O Decreto nº 33.740, publicado na edição extra desta quinta-feira à noite (25/6) do Diário Oficial do DF, altera o decreto nº 19.915, de 17 de dezembro de 1998 – que regulamenta o Código de Edificações do Distrito Federal – e estabelece novos parâmetros para a criação de vagas de estacionamentos e exigência de relatórios de impactos no trânsito. As alterações visam a facilitar a emissão de alvarás de construção e foram elaboradas pela Casa Civil do DF, atendendo a uma determinação do governador Agnelo Queiroz.
Com a alteração, passam a ter nova redação os artigos 1º, art.2º, incisos XIII e XLV; 114, inciso II; art. 119; 120 e 121 do decreto nº 19.91 5. Entre as alterações da nova redação, está a exigência de anuência do Detran/DF e do DER/DF para a aprovação de projeto de empreendimento cuja atividade seja considerada polo gerador de tráfego, por exemplo.

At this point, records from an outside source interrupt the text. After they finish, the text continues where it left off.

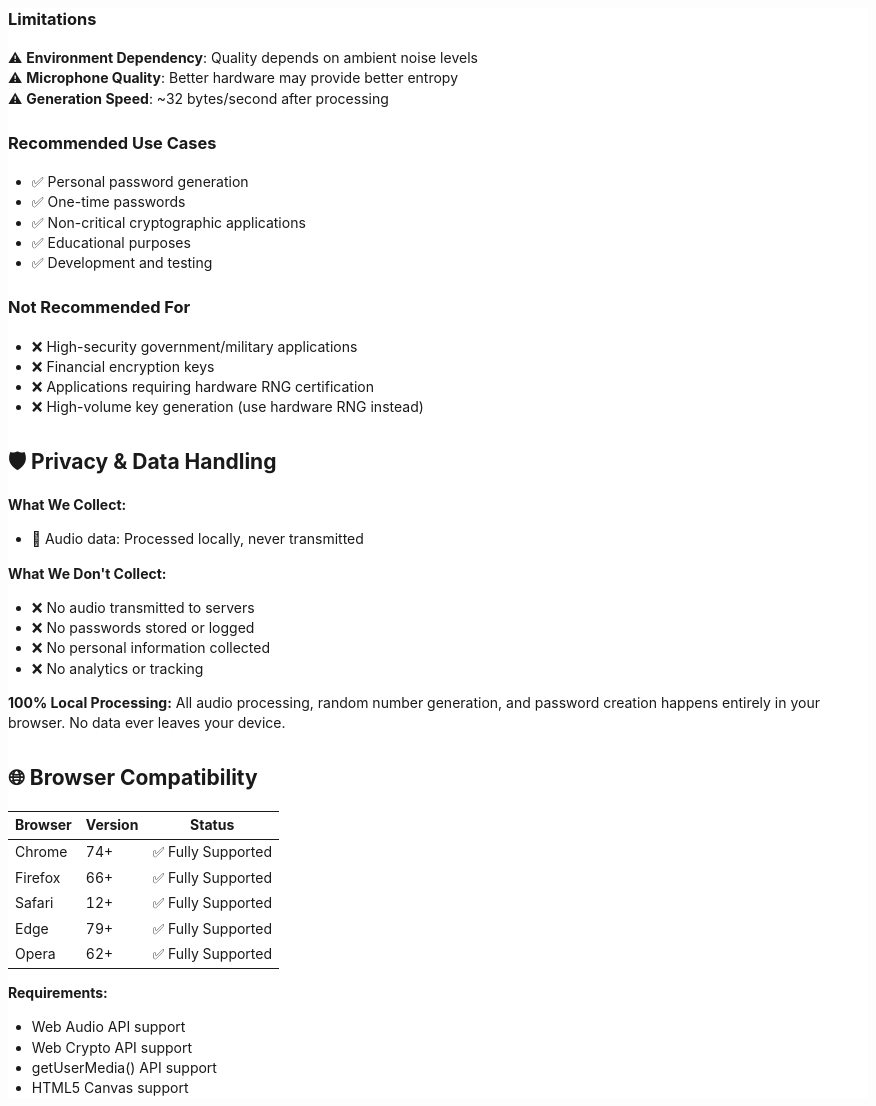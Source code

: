 ### Limitations
⚠️ **Environment Dependency**: Quality depends on ambient noise levels  
⚠️ **Microphone Quality**: Better hardware may provide better entropy  
⚠️ **Generation Speed**: ~32 bytes/second after processing  

### Recommended Use Cases
- ✅ Personal password generation
- ✅ One-time passwords
- ✅ Non-critical cryptographic applications
- ✅ Educational purposes
- ✅ Development and testing

### Not Recommended For
- ❌ High-security government/military applications
- ❌ Financial encryption keys
- ❌ Applications requiring hardware RNG certification
- ❌ High-volume key generation (use hardware RNG instead)

## 🛡️ Privacy & Data Handling

**What We Collect:**
- 🎤 Audio data: Processed locally, never transmitted

**What We Don't Collect:**
- ❌ No audio transmitted to servers
- ❌ No passwords stored or logged
- ❌ No personal information collected
- ❌ No analytics or tracking

**100% Local Processing:** All audio processing, random number generation, and password creation happens entirely in your browser. No data ever leaves your device.

## 🌐 Browser Compatibility

| Browser | Version | Status |
|---------|---------|--------|
| Chrome | 74+ | ✅ Fully Supported |
| Firefox | 66+ | ✅ Fully Supported |
| Safari | 12+ | ✅ Fully Supported |
| Edge | 79+ | ✅ Fully Supported |
| Opera | 62+ | ✅ Fully Supported |

**Requirements:**
- Web Audio API support
- Web Crypto API support
- getUserMedia() API support
- HTML5 Canvas support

As alterações na redação do Decreto n° 19.915 também afetam as regras que tratam do dimensionamento de vagas (em metros) em garagens e estacionamentos particulares e públicos do Distrito Federal, com mudanças em itens como o dimensionamento de circulação de veículos para acesso à vagas, bem como a obrigatoriedade de previsão de área exclusiva para viaturas de socorro do Corpo de Bombeiros do DF, carga e descarga e embarque e desembarque de táxis.
A nova redação também trata da definição de portes de atividades e empreendimentos para a exigência de vagas de instituições de ensino, restaurantes, comércio local, hospitais, shoppings centers, supermercados, cinemas e prédios de escritórios comerciais e de prestação de s erviço, entre outros.
Discussões
As mudanças elaboradas pela Casa Civil são frutos do debate com o setor empresarial de Brasília. Em junho, a equipe da secretaria se reuniu em duas ocasiões com os representantes da Associação de Empresas do Mercado Imobiliário (Ademi-DF) e do Sindicato da Indústria da Construção Civil (Sinduscon-DF). De acordo com as entidades, a demora das administrações regionais na liberação dos alvarás de construção causava o atraso nas obras e impactava no desenvolvimento do setor. Após a primeira reunião, realizada em 6 de junho, a Casa Civil elaborou as ações para enfrentar a questão e as apresentou na última quarta-feira às entidades. O texto final elaborado pela equipe da Casa Civil foi aprovado e assinado pelo governador Agnelo Queiroz.